■ Items listed in a dataset:
┄┄┄┄┄┄┄┄┄┄┄┄┄┄┄┄┄┄┄┄
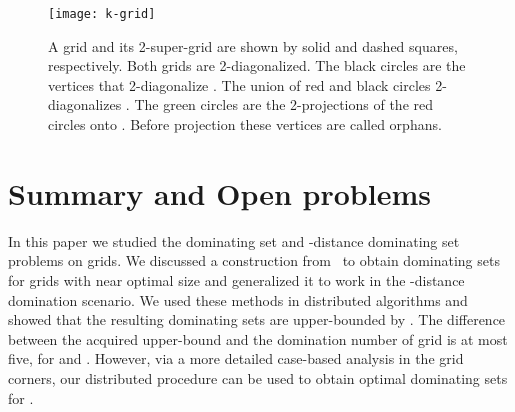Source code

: \documentclass[letterpaper, 10pt, conference]{ieeeconf}
\theoremstyle{definition}
\theoremstyle{remark}
\begin{document}
\begin{figure}[t]
\texttt{[image: k-grid]}
\vspace{-0.5cm}
\caption{A  grid  and its 2-super-grid  are shown by solid and dashed squares, respectively. Both grids are 2-diagonalized. The black circles are the vertices that 2-diagonalize . The union of red and black circles 2-diagonalizes . The green circles are the 2-projections of the red circles onto . Before projection these vertices are called orphans.}
\label{fig:k-grid}
\end{figure}

\section{Summary and Open problems}
\label{sec:conclusion}
In this paper we studied the dominating set and -distance dominating set problems on  grids. We discussed a construction from~\cite{TYC'92} to obtain dominating sets for grids with near optimal size and generalized it to work in the -distance domination scenario. We used these methods in distributed algorithms and showed that the resulting dominating sets are upper-bounded by . The difference between the acquired upper-bound and the domination number of grid is at most five, for  and . However, via a more detailed case-based analysis in the grid corners, our distributed procedure can be used to obtain optimal dominating sets for .
\end{document}
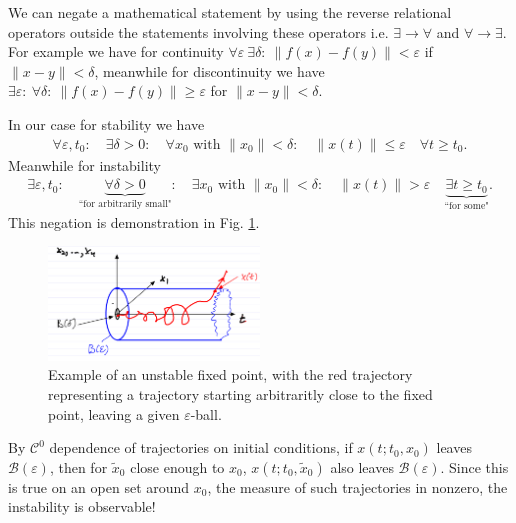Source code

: \begin{remark}[]
	We can negate a mathematical statement by using the reverse relational operators outside the statements involving these operators i.e. $ \exists \to \forall $ and $\forall \to \exists $. For example we have for continuity $\forall \varepsilon\ \exists \delta:\  \|f( {x}) - f( {y}) \| < \varepsilon$ if $ \| {x}- {y} \|<\delta$, meanwhile for discontinuity we have  $\exists \varepsilon:\ \forall \delta:\  \|f( {x}) - f( {y}) \| \geq  \varepsilon$ for $ \| {x}- {y} \|< \delta$.

	In our case for stability we have
	\begin{align}
		\forall \varepsilon,t_0: \quad \exists \delta>0: \quad \forall  {x}_0  \textrm{ with }  \| {x}_0 \| < \delta: \quad  \| {x}(t) \|\leq \varepsilon \quad \forall t\geq t_0.
	\end{align}
Meanwhile for instability 
\begin{align}
	\exists \varepsilon,t_0:\quad \underbrace{\forall \delta>0}_{ \textrm{``for arbitrarily small"} }:\quad \exists  {x}_0  \textrm{ with }  \| {x}_0 \|<\delta: \quad  \| {x}(t) \|>\varepsilon \quad \underbrace{\exists t\geq t_0}_{ \textrm{``for some"} }.
\end{align}
This negation is demonstration in Fig. \ref{fig:instable_def}.
\begin{figure}[h!]
	\centering
	\includegraphics[width=0.5\textwidth]{figures/ch2/6unstable_def.png}
	\caption{Example of an unstable fixed point, with the red trajectory representing a trajectory starting arbitraritly close to the fixed point, leaving a given $\varepsilon$-ball.}
	\label{fig:instable_def}
\end{figure}
\end{remark}

\begin{remark}[]
	By $\mathcal{C}^0$ dependence of trajectories on initial conditions, if $ {x}(t;t_0, {x}_0)$ leaves $\mathcal{B}(\varepsilon)$, then for $\tilde{ {x}}_0$ close enough to $ {x}_0$, $ {x}(t;t_0,\tilde{ {x}}_0)$ also leaves $\mathcal{B}(\varepsilon)$. Since this is true on an open set around ${x}_0$, the measure of such trajectories in nonzero, the instability is observable!
\end{remark}

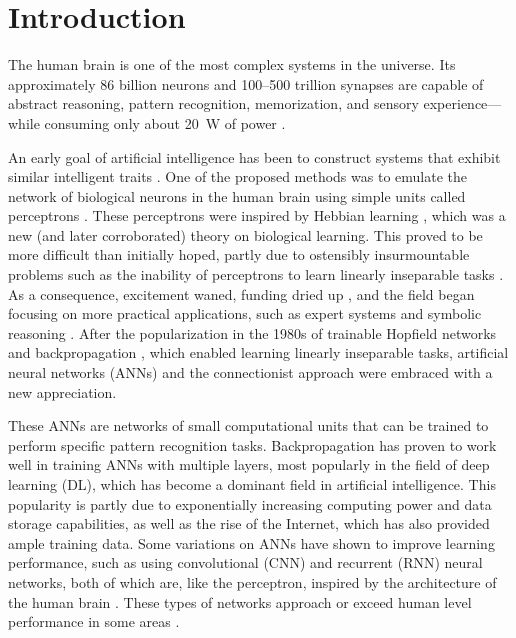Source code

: \chapter{Introduction}\label{ch:introduction}

The human brain is one of the most complex systems in the universe.
Its approximately 86 billion neurons \citep{azevedo2009equal} and 100--500 trillion synapses \citep{drachman2005we} are capable of abstract reasoning, pattern recognition, memorization, and sensory experience---while consuming only about \SI{20}{\watt} of power \citep{sokoloff1960metabolism,drubach2000brain}.

An early goal of artificial intelligence has been to construct systems that exhibit similar intelligent traits \citep{turing1948intelligent}.
One of the proposed methods was to emulate the network of biological neurons in the human brain using simple units called perceptrons \citep{rosenblatt1958perceptron}.
These perceptrons were inspired by Hebbian learning \citep{hebb1949organization}, which was a new (and later corroborated) theory on biological learning.
This proved to be more difficult than initially hoped, partly due to ostensibly insurmountable problems such as the inability of perceptrons to learn linearly inseparable tasks \citep{minsky2017perceptrons}.
As a consequence, excitement waned, funding dried up \citep{crevier1993ai}, and the field began focusing on more practical applications, such as expert systems and symbolic reasoning \citep{haugeland1985artificial}.
After the popularization in the 1980s of trainable Hopfield networks \citep{hopfield1982neural} and backpropagation \citep{rumelhart1986learning}, which enabled learning linearly inseparable tasks, artificial neural networks (ANNs) and the connectionist approach were embraced with a new appreciation.

These ANNs are networks of small computational units that can be trained to perform specific pattern recognition tasks.
Backpropagation has proven to work well in training ANNs with multiple layers, most popularly in the field of deep learning (DL), which has become a dominant field in artificial intelligence.
This popularity is partly due to exponentially increasing computing power and data storage capabilities, as well as the rise of the Internet, which has also provided ample training data.
Some variations on ANNs have shown to improve learning performance, such as using convolutional (CNN) and recurrent (RNN) neural networks, both of which are, like the perceptron, inspired by the architecture of the human brain \citep{hubel1968receptive, fukushima1982neocognitron,lecun1995convolutional,lukovsevivcius2009reservoir}.
These types of networks approach or exceed human level performance in some areas \citep{schmidhuber2015deep}.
┄┄┄┄┄┄┄┄┄┄┄┄┄┄┄┄┄┄┄┄
■ What you are asked to do:
Exact copy, no pictures: reproduce every entry shown above.

■ Written answer:
Source code

: \documentclass[letterpaper, 10pt, conference]{ieeeconf}
\theoremstyle{definition}
\theoremstyle{remark}
\begin{document}
\begin{figure}[t]
\texttt{[image: k-grid]}
\vspace{-0.5cm}
\caption{A  grid  and its 2-super-grid  are shown by solid and dashed squares, respectively. Both grids are 2-diagonalized. The black circles are the vertices that 2-diagonalize . The union of red and black circles 2-diagonalizes . The green circles are the 2-projections of the red circles onto . Before projection these vertices are called orphans.}
\label{fig:k-grid}
\end{figure}

\section{Summary and Open problems}
\label{sec:conclusion}
In this paper we studied the dominating set and -distance dominating set problems on  grids. We discussed a construction from~\cite{TYC'92} to obtain dominating sets for grids with near optimal size and generalized it to work in the -distance domination scenario. We used these methods in distributed algorithms and showed that the resulting dominating sets are upper-bounded by . The difference between the acquired upper-bound and the domination number of grid is at most five, for  and . However, via a more detailed case-based analysis in the grid corners, our distributed procedure can be used to obtain optimal dominating sets for .
\end{document}
Source code

: \begin{remark}[]
	We can negate a mathematical statement by using the reverse relational operators outside the statements involving these operators i.e. $ \exists \to \forall $ and $\forall \to \exists $. For example we have for continuity $\forall \varepsilon\ \exists \delta:\  \|f( {x}) - f( {y}) \| < \varepsilon$ if $ \| {x}- {y} \|<\delta$, meanwhile for discontinuity we have  $\exists \varepsilon:\ \forall \delta:\  \|f( {x}) - f( {y}) \| \geq  \varepsilon$ for $ \| {x}- {y} \|< \delta$.

	In our case for stability we have
	\begin{align}
		\forall \varepsilon,t_0: \quad \exists \delta>0: \quad \forall  {x}_0  \textrm{ with }  \| {x}_0 \| < \delta: \quad  \| {x}(t) \|\leq \varepsilon \quad \forall t\geq t_0.
	\end{align}
Meanwhile for instability 
\begin{align}
	\exists \varepsilon,t_0:\quad \underbrace{\forall \delta>0}_{ \textrm{``for arbitrarily small"} }:\quad \exists  {x}_0  \textrm{ with }  \| {x}_0 \|<\delta: \quad  \| {x}(t) \|>\varepsilon \quad \underbrace{\exists t\geq t_0}_{ \textrm{``for some"} }.
\end{align}
This negation is demonstration in Fig. \ref{fig:instable_def}.
\begin{figure}[h!]
	\centering
	\includegraphics[width=0.5\textwidth]{figures/ch2/6unstable_def.png}
	\caption{Example of an unstable fixed point, with the red trajectory representing a trajectory starting arbitraritly close to the fixed point, leaving a given $\varepsilon$-ball.}
	\label{fig:instable_def}
\end{figure}
\end{remark}

\begin{remark}[]
	By $\mathcal{C}^0$ dependence of trajectories on initial conditions, if $ {x}(t;t_0, {x}_0)$ leaves $\mathcal{B}(\varepsilon)$, then for $\tilde{ {x}}_0$ close enough to $ {x}_0$, $ {x}(t;t_0,\tilde{ {x}}_0)$ also leaves $\mathcal{B}(\varepsilon)$. Since this is true on an open set around ${x}_0$, the measure of such trajectories in nonzero, the instability is observable!
\end{remark}

Source code

: \chapter{Introduction}\label{ch:introduction}

The human brain is one of the most complex systems in the universe.
Its approximately 86 billion neurons \citep{azevedo2009equal} and 100--500 trillion synapses \citep{drachman2005we} are capable of abstract reasoning, pattern recognition, memorization, and sensory experience---while consuming only about \SI{20}{\watt} of power \citep{sokoloff1960metabolism,drubach2000brain}.

An early goal of artificial intelligence has been to construct systems that exhibit similar intelligent traits \citep{turing1948intelligent}.
One of the proposed methods was to emulate the network of biological neurons in the human brain using simple units called perceptrons \citep{rosenblatt1958perceptron}.
These perceptrons were inspired by Hebbian learning \citep{hebb1949organization}, which was a new (and later corroborated) theory on biological learning.
This proved to be more difficult than initially hoped, partly due to ostensibly insurmountable problems such as the inability of perceptrons to learn linearly inseparable tasks \citep{minsky2017perceptrons}.
As a consequence, excitement waned, funding dried up \citep{crevier1993ai}, and the field began focusing on more practical applications, such as expert systems and symbolic reasoning \citep{haugeland1985artificial}.
After the popularization in the 1980s of trainable Hopfield networks \citep{hopfield1982neural} and backpropagation \citep{rumelhart1986learning}, which enabled learning linearly inseparable tasks, artificial neural networks (ANNs) and the connectionist approach were embraced with a new appreciation.

These ANNs are networks of small computational units that can be trained to perform specific pattern recognition tasks.
Backpropagation has proven to work well in training ANNs with multiple layers, most popularly in the field of deep learning (DL), which has become a dominant field in artificial intelligence.
This popularity is partly due to exponentially increasing computing power and data storage capabilities, as well as the rise of the Internet, which has also provided ample training data.
Some variations on ANNs have shown to improve learning performance, such as using convolutional (CNN) and recurrent (RNN) neural networks, both of which are, like the perceptron, inspired by the architecture of the human brain \citep{hubel1968receptive, fukushima1982neocognitron,lecun1995convolutional,lukovsevivcius2009reservoir}.
These types of networks approach or exceed human level performance in some areas \citep{schmidhuber2015deep}.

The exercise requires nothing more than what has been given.